Mozilla plugs 10 more Firefox holes
The latest Firefox 2.0.0.8 update includes another two patches rated "critical" because of the risk of code execution.
The first high-priority issue (MFSA 2007-35) swats a bug that allows attackers to execute malicious JavaScript code with the rights of the local user.
[It is] possible to use the
Script
object to modify XPCNativeWrappers in such a way that subsequent access by the browser chrome -- such as by right-clicking to open a context menu -- can cause attacker-supplied javascript to run with the same privileges as the user.
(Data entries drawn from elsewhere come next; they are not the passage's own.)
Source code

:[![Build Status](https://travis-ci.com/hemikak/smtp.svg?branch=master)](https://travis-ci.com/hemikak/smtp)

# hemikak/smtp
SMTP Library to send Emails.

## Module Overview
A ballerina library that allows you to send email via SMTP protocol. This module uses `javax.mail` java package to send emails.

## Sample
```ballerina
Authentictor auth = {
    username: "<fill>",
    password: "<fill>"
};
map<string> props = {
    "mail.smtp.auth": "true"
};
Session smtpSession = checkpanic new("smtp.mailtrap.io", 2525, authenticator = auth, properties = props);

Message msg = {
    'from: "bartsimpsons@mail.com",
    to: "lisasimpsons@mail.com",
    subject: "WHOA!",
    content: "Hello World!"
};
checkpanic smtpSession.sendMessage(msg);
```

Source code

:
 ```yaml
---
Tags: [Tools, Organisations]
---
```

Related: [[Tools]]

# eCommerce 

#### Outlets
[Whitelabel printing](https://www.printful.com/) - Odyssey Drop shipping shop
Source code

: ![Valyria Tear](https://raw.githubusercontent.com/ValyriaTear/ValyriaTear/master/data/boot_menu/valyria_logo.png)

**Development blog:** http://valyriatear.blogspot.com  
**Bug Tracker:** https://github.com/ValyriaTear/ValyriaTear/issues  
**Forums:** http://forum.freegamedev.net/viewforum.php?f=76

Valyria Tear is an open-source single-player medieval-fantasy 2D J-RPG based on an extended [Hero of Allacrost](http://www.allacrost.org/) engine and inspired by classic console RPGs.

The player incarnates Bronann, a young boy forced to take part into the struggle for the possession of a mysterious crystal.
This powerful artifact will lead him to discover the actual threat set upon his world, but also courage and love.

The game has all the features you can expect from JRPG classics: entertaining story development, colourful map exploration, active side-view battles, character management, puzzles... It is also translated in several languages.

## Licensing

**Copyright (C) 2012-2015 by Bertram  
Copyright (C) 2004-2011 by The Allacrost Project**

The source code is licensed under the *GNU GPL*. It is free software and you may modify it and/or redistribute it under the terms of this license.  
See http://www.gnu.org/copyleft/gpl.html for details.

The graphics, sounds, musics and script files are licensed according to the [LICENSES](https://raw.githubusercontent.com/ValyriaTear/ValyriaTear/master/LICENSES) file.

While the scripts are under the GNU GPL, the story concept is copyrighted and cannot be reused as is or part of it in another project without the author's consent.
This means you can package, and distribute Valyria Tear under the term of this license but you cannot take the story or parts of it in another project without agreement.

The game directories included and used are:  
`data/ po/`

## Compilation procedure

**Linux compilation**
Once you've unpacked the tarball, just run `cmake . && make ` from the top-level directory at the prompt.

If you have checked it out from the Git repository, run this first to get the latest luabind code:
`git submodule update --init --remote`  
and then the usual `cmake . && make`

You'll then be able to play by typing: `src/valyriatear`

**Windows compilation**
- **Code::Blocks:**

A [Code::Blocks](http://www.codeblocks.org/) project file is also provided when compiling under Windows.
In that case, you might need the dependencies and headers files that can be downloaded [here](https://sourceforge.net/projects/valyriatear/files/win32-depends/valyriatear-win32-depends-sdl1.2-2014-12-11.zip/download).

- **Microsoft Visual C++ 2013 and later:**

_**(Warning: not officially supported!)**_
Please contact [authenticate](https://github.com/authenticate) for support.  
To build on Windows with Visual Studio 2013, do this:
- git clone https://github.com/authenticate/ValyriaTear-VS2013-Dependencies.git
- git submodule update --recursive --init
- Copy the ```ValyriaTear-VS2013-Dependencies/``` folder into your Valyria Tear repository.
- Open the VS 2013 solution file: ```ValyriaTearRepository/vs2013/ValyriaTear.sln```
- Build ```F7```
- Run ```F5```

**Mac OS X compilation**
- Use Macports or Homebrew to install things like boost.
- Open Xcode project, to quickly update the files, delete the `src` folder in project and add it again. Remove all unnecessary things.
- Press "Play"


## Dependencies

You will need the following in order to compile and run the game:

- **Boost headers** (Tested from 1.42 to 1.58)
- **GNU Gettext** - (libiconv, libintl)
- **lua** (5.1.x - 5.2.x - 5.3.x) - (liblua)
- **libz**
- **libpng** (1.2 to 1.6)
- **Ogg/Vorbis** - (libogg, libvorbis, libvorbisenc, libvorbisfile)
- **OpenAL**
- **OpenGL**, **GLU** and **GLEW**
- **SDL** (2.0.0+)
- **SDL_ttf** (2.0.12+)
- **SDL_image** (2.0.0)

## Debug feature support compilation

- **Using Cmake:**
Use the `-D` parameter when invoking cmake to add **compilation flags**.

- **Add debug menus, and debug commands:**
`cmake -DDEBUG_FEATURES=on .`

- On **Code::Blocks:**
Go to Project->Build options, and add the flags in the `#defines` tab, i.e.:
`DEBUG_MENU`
This is similar to MFSA 2007-25 fixed in Firefox 2.0.0.5
Mozilla also released (MFSA 2007-29) to fix two vulnerabilities found that could cause browser crashes "with evidence of memory corruption."
The latest update, which now supports Mac OS X Leopard, includes another fix (MFSA 2007-36) for the URI protocol handling issue that has haunted Windows users all year; a bug (MFSA 2007-34) that makes it possible to steal files through the SFTP protocol and a flaw (MFSA 2007-33) that allows XUL pages to hide the window titlebar.
It also fixes a file input focus stealing vulnerability (MFSA 2007-32); a browser digest authentication request splitting flaw (MFSA 2007-31) and an onUnload Tailgating issue MFSA 2007-30 that can lead to spoofing attacks.